Roles installation on the main domain

The Active Directory Domain Services role needs to be installed for both the domains and the entire AD fabric. After installation, the server can be promoted as a domain controller. Consequently, the first domain “Main domain (DOM002.local)” can be configured. The role also brings additional features like Active Directory Users and Computer Management. Here, one creates the NTFS groups, which are needed later for the nesting of the groups from the subdomains, which allow the RDP users the remote and data access.

The “DNS server” role is automatically installed on all Active Directory servers, and the main domain server in the entire structure serves as a forwarding DNS for the servers of the same domain and other domains.

Active Directory Admin & NTFS Groups, AGUDLP Principle

As a first step, a new domain administrator is created that we name “DOMAdmin@dom002.local”. We now copy the “Administrator” into the Active Directory and rename it to “DOMAdmin”. For this, we create a new organizational unit (OU) called “NTFS groups”. In it, we can create all groups needed later for access via web and for the distribution of the network drives. In retrospect, we should also nest the groups from the subdomains into these NTFS groups on the main domain, so that the web access works in the end. The groups must be set to “universal” in the group area, otherwise you would not be able to nest the groups of the subdomain.

The AGUDLP principle

At n’cloud.swiss we build up the entire user and group structure according to the AGUDLP principle. AGUDLP is a principle that simplifies the order and structure of users and groups. AGUDLP simply stands for Accounts > Global Groups > Universal Groups > Domain local > Permissions.

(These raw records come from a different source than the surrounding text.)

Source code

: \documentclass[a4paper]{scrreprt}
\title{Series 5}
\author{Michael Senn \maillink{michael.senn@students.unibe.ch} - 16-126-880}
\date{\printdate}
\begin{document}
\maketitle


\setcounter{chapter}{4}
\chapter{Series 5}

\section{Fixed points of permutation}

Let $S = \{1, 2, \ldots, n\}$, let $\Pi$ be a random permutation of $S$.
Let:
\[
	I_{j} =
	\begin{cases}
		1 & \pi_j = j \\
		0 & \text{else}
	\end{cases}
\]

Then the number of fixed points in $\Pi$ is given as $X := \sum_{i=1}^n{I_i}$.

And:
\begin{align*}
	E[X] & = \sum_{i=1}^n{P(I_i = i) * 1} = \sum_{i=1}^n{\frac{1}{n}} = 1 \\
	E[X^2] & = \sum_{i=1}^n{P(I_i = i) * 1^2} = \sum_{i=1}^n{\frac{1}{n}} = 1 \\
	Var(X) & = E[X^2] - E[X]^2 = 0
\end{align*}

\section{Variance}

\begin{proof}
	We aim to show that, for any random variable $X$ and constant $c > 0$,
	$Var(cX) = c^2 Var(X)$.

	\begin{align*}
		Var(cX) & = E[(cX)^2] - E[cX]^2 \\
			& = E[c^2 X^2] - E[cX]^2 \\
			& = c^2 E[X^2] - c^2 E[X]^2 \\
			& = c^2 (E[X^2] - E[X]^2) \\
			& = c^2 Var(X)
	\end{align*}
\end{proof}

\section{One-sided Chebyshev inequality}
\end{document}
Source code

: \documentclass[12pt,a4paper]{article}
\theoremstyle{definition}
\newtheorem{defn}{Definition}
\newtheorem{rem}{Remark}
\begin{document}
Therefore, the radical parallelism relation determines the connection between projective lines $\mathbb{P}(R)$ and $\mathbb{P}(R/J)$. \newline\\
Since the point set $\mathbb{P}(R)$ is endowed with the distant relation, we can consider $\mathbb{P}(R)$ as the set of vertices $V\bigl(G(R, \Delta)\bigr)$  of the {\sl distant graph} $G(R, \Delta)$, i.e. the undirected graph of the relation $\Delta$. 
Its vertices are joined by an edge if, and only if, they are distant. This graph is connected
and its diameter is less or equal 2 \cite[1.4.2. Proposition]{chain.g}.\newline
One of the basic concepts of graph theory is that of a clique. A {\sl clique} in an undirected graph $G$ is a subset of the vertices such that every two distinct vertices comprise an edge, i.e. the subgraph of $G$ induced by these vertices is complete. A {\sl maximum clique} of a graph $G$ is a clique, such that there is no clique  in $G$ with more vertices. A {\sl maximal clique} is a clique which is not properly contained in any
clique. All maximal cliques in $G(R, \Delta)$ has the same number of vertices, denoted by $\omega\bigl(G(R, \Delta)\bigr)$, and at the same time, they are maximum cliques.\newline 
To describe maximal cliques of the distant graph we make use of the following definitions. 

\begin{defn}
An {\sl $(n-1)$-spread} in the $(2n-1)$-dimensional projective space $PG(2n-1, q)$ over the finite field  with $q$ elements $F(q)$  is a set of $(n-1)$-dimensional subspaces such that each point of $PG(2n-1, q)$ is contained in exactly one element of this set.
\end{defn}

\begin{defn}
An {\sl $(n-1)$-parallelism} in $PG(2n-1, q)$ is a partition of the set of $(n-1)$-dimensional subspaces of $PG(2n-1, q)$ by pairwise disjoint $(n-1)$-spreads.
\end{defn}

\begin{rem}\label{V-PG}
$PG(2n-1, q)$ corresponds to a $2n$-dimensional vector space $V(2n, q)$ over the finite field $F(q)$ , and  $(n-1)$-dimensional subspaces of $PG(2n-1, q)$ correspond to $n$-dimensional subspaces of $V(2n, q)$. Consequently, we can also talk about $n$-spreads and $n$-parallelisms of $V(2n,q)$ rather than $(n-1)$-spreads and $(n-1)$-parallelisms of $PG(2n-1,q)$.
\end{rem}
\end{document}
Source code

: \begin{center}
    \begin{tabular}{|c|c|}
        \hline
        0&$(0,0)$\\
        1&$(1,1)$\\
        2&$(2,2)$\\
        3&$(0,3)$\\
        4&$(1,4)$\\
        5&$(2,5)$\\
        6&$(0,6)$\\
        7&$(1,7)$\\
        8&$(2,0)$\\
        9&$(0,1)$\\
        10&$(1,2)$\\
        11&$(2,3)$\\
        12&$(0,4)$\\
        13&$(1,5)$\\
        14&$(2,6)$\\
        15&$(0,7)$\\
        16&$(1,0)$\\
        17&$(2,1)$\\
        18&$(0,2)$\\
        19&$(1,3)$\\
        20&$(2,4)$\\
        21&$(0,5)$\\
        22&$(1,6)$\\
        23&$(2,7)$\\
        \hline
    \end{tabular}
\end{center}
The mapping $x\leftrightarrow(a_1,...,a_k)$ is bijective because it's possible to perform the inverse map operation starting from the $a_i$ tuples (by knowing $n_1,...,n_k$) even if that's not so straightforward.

The user accounts are added to global groups on their subdomains. These global groups are then nested within universal groups on the main domain. On the main domain, these are then nested again into special “domain local” groups and from there they are assigned to the specific programs in their access authorization register.

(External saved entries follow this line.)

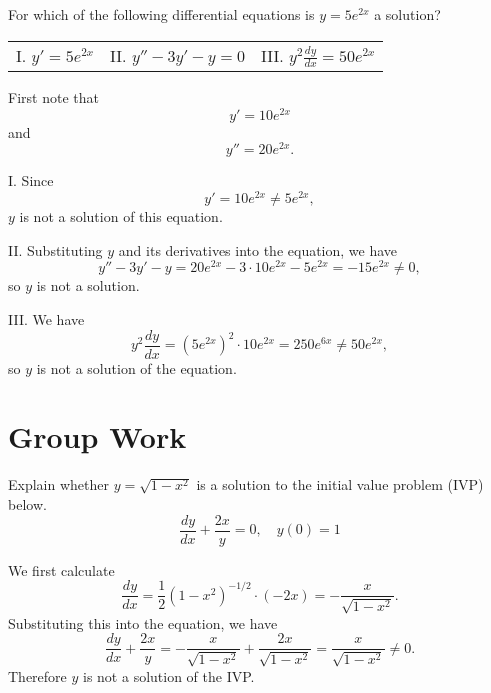 \documentclass[noauthor, handout]{ximera}
\begin{document}
\begin{problem} 
For which of the following differential equations is $y=5e^{2x}$ a solution?

\begin{tabular}{lll}
I. $y'=5e^{2x}$ \qquad \qquad \qquad & II. $y''-3y'-y =0$ \qquad \qquad \qquad & III. $y^2\frac{dy}{dx}=50e^{2x}$
\end{tabular}

\begin{freeResponse}
First note that 
$$
y' = 10 e^{2x}
$$
and
$$
y'' = 20 e^{2x}.
$$

I. Since 
$$
y' = 10 e^{2x} \neq 5 e^{2x},
$$
$y$ is not a solution of this equation.

II. Substituting $y$ and its derivatives into the equation, we have
$$
y''-3y'-y = 20e^{2x}-3 \cdot 10e^{2x} - 5e^{2x} = -15 e^{2x} \neq 0,
$$
so $y$ is not a solution.

III. We have 
$$
y^2 \frac{dy}{dx} = \left(5e^{2x}\right)^2 \cdot 10e^{2x} = 250 e^{6x} \neq 50 e^{2x},
$$
so $y$ is not a solution of the equation.
\end{freeResponse}
\end{problem}

\section{Group Work}
\begin{problem}
Explain whether $y= \sqrt{1-x^2}$ is a solution to the initial value problem (IVP)  below. $$\frac{dy}{dx} +\frac{2x}{y} =0, \quad y(0)=1$$

\begin{freeResponse}
We first calculate
$$
\frac{dy}{dx} = \frac{1}{2} (1-x^2)^{-1/2} \cdot (-2x) = -\frac{x}{\sqrt{1-x^2}}.
$$
Substituting this into the equation, we have
$$
\frac{dy}{dx} +\frac{2x}{y} = -\frac{x}{\sqrt{1-x^2}} + \frac{2x}{\sqrt{1-x^2}} = \frac{x}{\sqrt{1-x^2}} \neq 0.
$$
Therefore $y$ is not a solution of the IVP.
\end{freeResponse}
\end{problem}
\end{document}
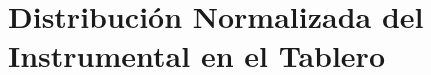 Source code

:








  
  


\section{Distribuci\'on Normalizada del Instrumental en el Tablero}
\label{sec:U01.03.distribucion.normalizada.instrumental}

Almost everything in our environment is the same, except that we work without the last “domain local” nesting. This would actually be necessary only if there was confusion and more users and groups. Since we have got here no users on the main domain, except for the new administrator, we do not need this step.

Domain Name Server (DNS)

The main task of a DNS is to answer name resolution requests. The DNS works much like a directory inquiry. The user knows the name but not the address or phone number. The DNS returns us an IPv4 or IPv6 address instead of a phone number, if we query it for the server name, for example, with the command “nslookup”, in the network.

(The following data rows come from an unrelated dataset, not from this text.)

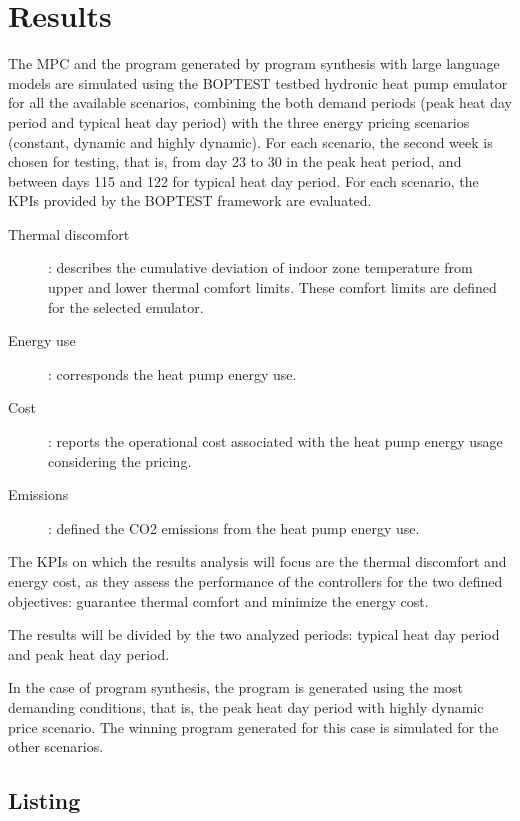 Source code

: \newpage
\section{Results}
\label{sec:boptest-results}

The MPC and the program generated by program synthesis with large language models are simulated using the BOPTEST testbed hydronic heat pump emulator for all the available scenarios, combining the both demand periods (peak heat day period and typical heat day period) with the three energy pricing scenarios (constant, dynamic and highly dynamic). For each scenario, the second week is chosen for testing, that is, from day 23 to 30 in the peak heat period, and between days 115 and 122 for typical heat day period.
For each scenario, the KPIs provided by the BOPTEST framework are evaluated.
 \begin{description}
     \item[Thermal discomfort]: describes the cumulative deviation of indoor zone temperature from upper and lower thermal comfort limits. These comfort limits are defined for the selected emulator.
     \item[Energy use]: corresponds the heat pump energy use.
     \item[Cost]: reports the operational cost associated with the heat pump energy usage considering the pricing.
     \item[Emissions]: defined the CO2 emissions from the heat pump energy use.
 \end{description}
The KPIs on which the results analysis will focus are the thermal discomfort and energy cost, as they assess the performance of the controllers for the two defined objectives: guarantee thermal comfort and minimize the energy cost.

The results will be divided by the two analyzed periods: typical heat day period and peak heat day period.

In the case of program synthesis, the program is generated using the most demanding conditions, that is, the peak heat day period with highly dynamic price scenario. The winning program generated for this case is simulated for the other scenarios.


\newpage
\subsection{Listing}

We now create two DNS records. One of these makes possible the resolution of a specific web address ensuring access via the web. The other DNS is forwarding to the DNS of the provider. In doing so, other servers are also available in the network and can access the Internet. For the time being, we create a “reverse lookup zones” so that the pointer entries can be created in it when making a new entry in these “forward lookup zones”. Once done, we can create a new zone which we can call netkom.ch. The important thing is to replicate the zone data to the entire structure so that the servers in the subdomains get redirected as well. Now we integrate the two entries which we already defined. We use the entry WWW, because this ensures that we can reach the website www.netkom.ch.

Subdomain Configuration (Subdomain Active Directory Structure)

Now we head to the configuration of the subdomains. We start with the domain controller “USER1AD01” and work slightly delayed on the second AD “USER2AD01”. For this purpose, as with the DOM002AD01 of the main domain, the role “Active Directory Domain Services” is installed and then the two are promoted to “Domain Controller”.

Before we can install the roles, the IP, DNS and gateway addresses are first entered in the NIC tab and the servers restarted. Since we have set up a forwarding to DOM002AD01, now the DNS address of the DOM002AD01 is entered. After rebooting, the server is now ready to install the roles and promote it as a domain controller.